The 5F–DRF belongs to the factor models family (Diebold and Rudenbusch 2017) which through the past decade have gained wide popularity: its five parameter structure can fit complex curves dynamics, i.e., curves with multiple inflection points. This is a desirable feature as the BRICS exhibit yield curves with humps which are difficult to approximate with more parsimonious models. Moreover, towards this direction, we also worked on the parameters estimation of the 5F–DRF model, introducing a two–step procedure that significantly improves the overall performance of the method, assuring higher model flexibility and better fitting performances also in presence of market turbulence, which is the core issue where often parametric models fail. With regard to machine learning techniques, on the other hand, we focused on Artificial Neural Networks (ANNs) and, in particular, on FFNNs (Dey 2016). Thanks to their ability to bring out knowledge from large and not necessarily homogeneous data sets (Di Franco and Santurro 2020), they have found successful application in a wide variety of fields, including economics and finance Lopez De Prado (2018). The rationale for using FFNNs resides in their flexibility and field–proven ability to replicate yield curves dynamics and stylized facts, as testified by recent works of Rosadi et al. (2011), Vela (2013), Posthaus (2019) and Suimon et al. (2020). The FFNNs capability to manage the ex-ante uncertainty turns out to be of paramount importance within the BRICS bond market where FFNNs are asked to identify the functional form of the yield curve as well as to overcome the limitations of parametric models in presence of multiple humps. Furthermore, the possibility of customizing FFNNs settings for each country, in order to achieve improvements in their fitting ability for all markets is without any doubt an advantage of using this technique.

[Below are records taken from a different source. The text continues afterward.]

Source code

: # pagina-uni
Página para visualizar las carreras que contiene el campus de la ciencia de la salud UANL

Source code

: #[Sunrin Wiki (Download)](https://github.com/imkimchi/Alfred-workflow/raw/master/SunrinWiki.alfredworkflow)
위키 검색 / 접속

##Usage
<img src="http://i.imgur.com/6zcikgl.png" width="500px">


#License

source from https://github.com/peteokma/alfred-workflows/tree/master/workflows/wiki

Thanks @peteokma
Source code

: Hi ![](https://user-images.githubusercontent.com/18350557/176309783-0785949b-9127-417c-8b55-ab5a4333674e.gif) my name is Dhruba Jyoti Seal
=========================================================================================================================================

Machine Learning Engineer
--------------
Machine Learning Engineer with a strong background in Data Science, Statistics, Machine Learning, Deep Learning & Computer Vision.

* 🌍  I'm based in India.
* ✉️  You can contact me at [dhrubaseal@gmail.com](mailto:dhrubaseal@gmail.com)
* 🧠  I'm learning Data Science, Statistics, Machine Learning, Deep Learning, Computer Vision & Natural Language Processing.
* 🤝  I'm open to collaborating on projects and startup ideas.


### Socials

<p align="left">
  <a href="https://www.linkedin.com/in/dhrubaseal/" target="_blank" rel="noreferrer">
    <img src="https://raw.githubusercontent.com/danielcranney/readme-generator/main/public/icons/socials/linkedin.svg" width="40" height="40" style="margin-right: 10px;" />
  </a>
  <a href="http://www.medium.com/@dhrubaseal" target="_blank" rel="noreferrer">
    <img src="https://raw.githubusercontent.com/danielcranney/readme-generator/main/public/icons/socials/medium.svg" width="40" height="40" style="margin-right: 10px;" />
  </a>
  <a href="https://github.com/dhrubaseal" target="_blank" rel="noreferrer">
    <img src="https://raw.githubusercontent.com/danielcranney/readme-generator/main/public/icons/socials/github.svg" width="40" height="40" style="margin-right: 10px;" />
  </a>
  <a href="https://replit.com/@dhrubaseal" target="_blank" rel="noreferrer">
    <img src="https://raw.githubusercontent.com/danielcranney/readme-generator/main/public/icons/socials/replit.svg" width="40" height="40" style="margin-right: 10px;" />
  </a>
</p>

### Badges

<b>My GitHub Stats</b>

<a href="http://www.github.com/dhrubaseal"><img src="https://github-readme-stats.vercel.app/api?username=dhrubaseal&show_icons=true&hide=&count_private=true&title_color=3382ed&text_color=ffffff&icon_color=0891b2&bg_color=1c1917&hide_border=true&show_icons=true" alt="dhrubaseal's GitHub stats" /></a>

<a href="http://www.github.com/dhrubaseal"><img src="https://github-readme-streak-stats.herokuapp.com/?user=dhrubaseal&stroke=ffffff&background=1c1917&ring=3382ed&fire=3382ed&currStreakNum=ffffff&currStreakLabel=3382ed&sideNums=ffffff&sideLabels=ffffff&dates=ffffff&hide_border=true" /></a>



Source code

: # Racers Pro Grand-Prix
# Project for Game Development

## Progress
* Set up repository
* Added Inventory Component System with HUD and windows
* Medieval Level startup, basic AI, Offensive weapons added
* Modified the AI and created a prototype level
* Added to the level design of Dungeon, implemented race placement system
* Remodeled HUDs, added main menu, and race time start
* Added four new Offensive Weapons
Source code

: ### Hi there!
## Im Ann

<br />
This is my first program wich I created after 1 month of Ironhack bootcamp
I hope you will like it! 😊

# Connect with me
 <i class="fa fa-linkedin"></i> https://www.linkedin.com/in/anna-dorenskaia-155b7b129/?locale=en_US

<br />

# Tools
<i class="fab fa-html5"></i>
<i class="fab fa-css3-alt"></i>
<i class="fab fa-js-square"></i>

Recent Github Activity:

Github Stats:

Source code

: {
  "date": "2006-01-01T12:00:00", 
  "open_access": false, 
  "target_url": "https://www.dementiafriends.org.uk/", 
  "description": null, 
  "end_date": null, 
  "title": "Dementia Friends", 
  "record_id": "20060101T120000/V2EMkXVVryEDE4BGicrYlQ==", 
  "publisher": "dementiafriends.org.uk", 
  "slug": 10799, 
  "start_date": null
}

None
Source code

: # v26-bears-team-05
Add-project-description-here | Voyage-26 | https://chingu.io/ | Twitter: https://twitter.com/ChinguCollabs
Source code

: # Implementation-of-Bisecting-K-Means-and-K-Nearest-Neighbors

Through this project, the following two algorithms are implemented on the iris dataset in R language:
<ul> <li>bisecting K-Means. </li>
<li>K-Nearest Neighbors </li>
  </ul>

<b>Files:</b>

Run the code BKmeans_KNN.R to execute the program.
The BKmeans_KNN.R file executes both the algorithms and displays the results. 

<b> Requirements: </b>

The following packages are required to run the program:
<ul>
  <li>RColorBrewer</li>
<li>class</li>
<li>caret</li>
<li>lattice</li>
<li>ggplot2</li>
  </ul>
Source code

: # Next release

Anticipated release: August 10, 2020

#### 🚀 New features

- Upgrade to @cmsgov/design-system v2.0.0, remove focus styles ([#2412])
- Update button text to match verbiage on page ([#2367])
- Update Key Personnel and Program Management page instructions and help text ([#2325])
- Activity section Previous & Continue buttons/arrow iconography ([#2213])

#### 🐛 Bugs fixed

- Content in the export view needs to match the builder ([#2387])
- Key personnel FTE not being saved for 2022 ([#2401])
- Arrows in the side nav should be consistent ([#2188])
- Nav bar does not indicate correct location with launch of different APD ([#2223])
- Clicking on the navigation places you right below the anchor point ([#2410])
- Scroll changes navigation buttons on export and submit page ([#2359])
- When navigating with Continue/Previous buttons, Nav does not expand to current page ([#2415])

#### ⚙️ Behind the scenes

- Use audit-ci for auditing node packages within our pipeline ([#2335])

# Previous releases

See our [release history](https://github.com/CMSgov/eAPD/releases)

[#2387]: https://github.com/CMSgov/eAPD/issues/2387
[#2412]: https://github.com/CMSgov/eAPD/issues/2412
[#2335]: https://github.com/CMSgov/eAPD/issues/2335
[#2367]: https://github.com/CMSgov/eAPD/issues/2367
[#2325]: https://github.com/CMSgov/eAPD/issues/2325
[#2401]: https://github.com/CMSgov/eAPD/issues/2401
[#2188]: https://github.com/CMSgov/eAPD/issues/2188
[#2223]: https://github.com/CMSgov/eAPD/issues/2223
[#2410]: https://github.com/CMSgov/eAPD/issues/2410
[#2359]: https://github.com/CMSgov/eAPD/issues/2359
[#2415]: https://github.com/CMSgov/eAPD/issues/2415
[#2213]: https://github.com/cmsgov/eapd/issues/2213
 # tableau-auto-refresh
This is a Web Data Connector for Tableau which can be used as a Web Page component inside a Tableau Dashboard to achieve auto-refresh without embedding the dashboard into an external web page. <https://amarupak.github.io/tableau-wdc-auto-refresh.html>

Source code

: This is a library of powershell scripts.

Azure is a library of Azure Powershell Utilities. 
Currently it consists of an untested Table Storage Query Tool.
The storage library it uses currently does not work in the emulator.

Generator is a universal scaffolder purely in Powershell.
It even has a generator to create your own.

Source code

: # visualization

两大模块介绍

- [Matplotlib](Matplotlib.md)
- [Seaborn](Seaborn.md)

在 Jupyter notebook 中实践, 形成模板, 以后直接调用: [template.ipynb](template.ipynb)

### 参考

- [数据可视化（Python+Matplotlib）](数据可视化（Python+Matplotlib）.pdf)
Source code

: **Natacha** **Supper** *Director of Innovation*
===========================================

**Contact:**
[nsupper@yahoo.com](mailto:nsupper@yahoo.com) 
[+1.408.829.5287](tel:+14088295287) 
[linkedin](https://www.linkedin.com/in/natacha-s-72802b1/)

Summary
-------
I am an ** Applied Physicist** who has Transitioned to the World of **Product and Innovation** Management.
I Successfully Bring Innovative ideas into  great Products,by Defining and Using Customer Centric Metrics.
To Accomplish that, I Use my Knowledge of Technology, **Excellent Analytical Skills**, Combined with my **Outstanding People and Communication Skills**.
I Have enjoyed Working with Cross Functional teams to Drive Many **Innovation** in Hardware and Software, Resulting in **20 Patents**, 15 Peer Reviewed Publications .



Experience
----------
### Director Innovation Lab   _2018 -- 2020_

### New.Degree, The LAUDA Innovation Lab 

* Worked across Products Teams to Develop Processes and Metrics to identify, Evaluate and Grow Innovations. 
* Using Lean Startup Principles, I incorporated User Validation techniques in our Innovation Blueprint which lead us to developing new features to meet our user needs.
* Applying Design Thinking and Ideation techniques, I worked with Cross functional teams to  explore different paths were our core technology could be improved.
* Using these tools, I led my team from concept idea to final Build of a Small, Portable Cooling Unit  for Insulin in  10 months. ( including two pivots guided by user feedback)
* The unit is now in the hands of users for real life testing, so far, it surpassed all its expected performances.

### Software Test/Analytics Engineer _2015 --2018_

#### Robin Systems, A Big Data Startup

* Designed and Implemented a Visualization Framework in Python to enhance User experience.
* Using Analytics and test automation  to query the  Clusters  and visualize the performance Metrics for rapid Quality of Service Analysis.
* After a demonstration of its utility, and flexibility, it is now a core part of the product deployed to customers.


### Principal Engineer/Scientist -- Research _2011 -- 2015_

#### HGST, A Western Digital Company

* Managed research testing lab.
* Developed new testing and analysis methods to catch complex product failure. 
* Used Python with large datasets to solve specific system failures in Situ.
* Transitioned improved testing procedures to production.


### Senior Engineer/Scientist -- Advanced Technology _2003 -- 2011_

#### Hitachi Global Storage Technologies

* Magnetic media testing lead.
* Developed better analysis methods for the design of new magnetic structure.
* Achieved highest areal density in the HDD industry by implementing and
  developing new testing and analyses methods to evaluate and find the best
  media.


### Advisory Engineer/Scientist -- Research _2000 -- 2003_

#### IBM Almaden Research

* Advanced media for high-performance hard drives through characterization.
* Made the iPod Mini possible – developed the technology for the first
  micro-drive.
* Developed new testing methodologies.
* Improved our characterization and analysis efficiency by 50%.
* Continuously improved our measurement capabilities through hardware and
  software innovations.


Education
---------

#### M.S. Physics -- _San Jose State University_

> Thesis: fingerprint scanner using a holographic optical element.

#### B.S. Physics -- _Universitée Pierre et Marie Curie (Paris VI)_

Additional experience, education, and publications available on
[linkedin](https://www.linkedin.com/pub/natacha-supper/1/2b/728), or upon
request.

In short, our work will try to address the following instances. (i) We try to offer a comprehensive view of the yield curves of the BRICS countries through techniques of consolidate use on developed countries markets. (ii) Applying them on the BRICS, that is a set of five emerging countries, in our opinion, should give proof that the results are general and not data–dependent. (iii) An in–depth study of the fitting abilities of those techniques on BRICS yield curves, would also help to better address the forecasting issue for future research.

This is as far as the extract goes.